That it. Simple, isn’t it? Yes, there are all kinds of other things like VoCs, CTQs, Pareto Charts, etc. that we can go into later if anyone’s interested. But the above really covers all the fundamental principle.
In the real world, while the statistical relevance of six-sigma is limited, the concepts and approach can actually be quite effective, if properly adapted. Let’s take the example of managing Internal Readiness (IR); clearly, a critical element in managing an effective sourcing relationship, and among the more common causes for an enterprises’ inability to get their sourcing initiatives off the ground.

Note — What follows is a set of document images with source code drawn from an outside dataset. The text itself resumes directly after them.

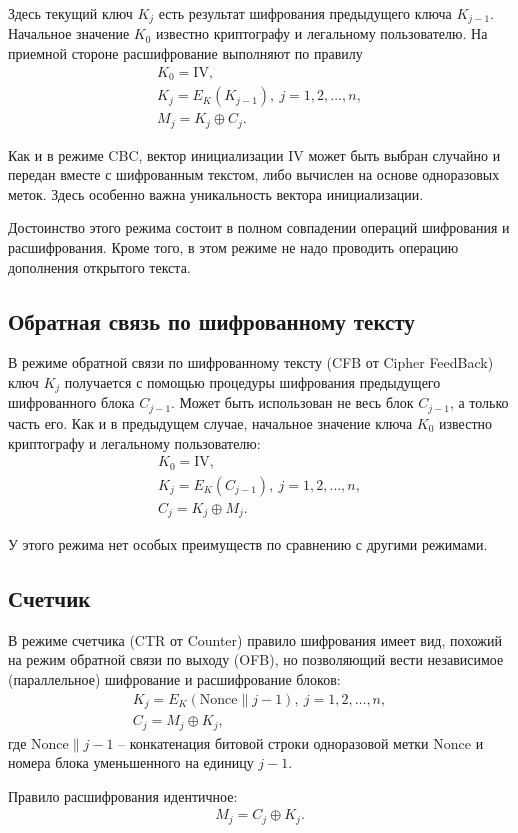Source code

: Здесь текущий ключ $K_j$ есть результат шифрования предыдущего ключа $K_{j-1}$. Начальное значение $K_0$ известно криптографу и легальному пользователю. На приемной стороне расшифрование выполняют по правилу
\[ \begin{array}{l}
    K_0 = \textrm{IV}, \\
    K_j = E_K(K_{j-1}), ~ j = 1, 2, \dots, n, \\
    M_j = K_j \oplus C_j.
\end{array} \]

Как и в режиме CBC, вектор инициализации $\textrm{IV}$ может быть выбран случайно и передан вместе с шифрованным текстом, либо вычислен на основе одноразовых меток. Здесь особенно важна уникальность вектора инициализации.

Достоинство этого режима состоит в полном совпадении операций шифрования и расшифрования. Кроме того, в этом режиме не надо проводить операцию дополнения открытого текста.


\subsection{Обратная связь по шифрованному тексту}

В режиме обратной связи по шифрованному тексту (CFB от Cipher FeedBack) ключ $K_j$ получается с помощью процедуры шифрования предыдущего шифрованного блока $C_{j-1}$. Может быть использован не весь блок $C_{j-1}$, а только часть его. Как и в предыдущем случае, начальное значение ключа $K_0$ известно криптографу и легальному пользователю:
\[ \begin{array}{l}
    K_0 = \textrm{IV}, \\
    K_j = E_K(C_{j-1}), ~ j = 1, 2, \dots, n,\\
    C_j = K_j \oplus M_j.
\end{array} \]

У этого режима нет особых преимуществ по сравнению с другими режимами.


\subsection{Счетчик}

В режиме счетчика (CTR от Counter) правило шифрования имеет вид, похожий на режим обратной связи по выходу (OFB), но позволяющий вести независимое (параллельное) шифрование и расшифрование блоков:
\[ \begin{array}{l}
    K_j = E_K(\textrm{Nonce} \| j - 1), ~ j = 1, 2, \dots, n, \\
    C_j = M_j \oplus K_j,
\end{array} \]
где $\textrm{Nonce} \| j - 1$ -- конкатенация битовой строки одноразовой метки $\textrm{Nonce}$ и номера блока уменьшенного на единицу $j-1$.

Правило расшифрования идентичное:
\[ \begin{array}{l}
    M_j = C_j \oplus K_j. \\
\end{array} \]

Internal Readiness is the degree to which an enterprise has the necessary organization and technology capabilities in place to enable a successful outsourcing program.
The first step in developing the framework is to understand the variables. Internal Readiness can be separated into two categories, each defined by a number of key attributes.
1. Organizational Readiness – the ability of an enterprise to manage change resulting from an outsourcing initiative. This will include, among several others:
Executive sponsorship
Clarity of vision
Stakeholder buy-in
Familiarity with cultural diversity
HR issues (redeployment, severance, re-skilling), etc.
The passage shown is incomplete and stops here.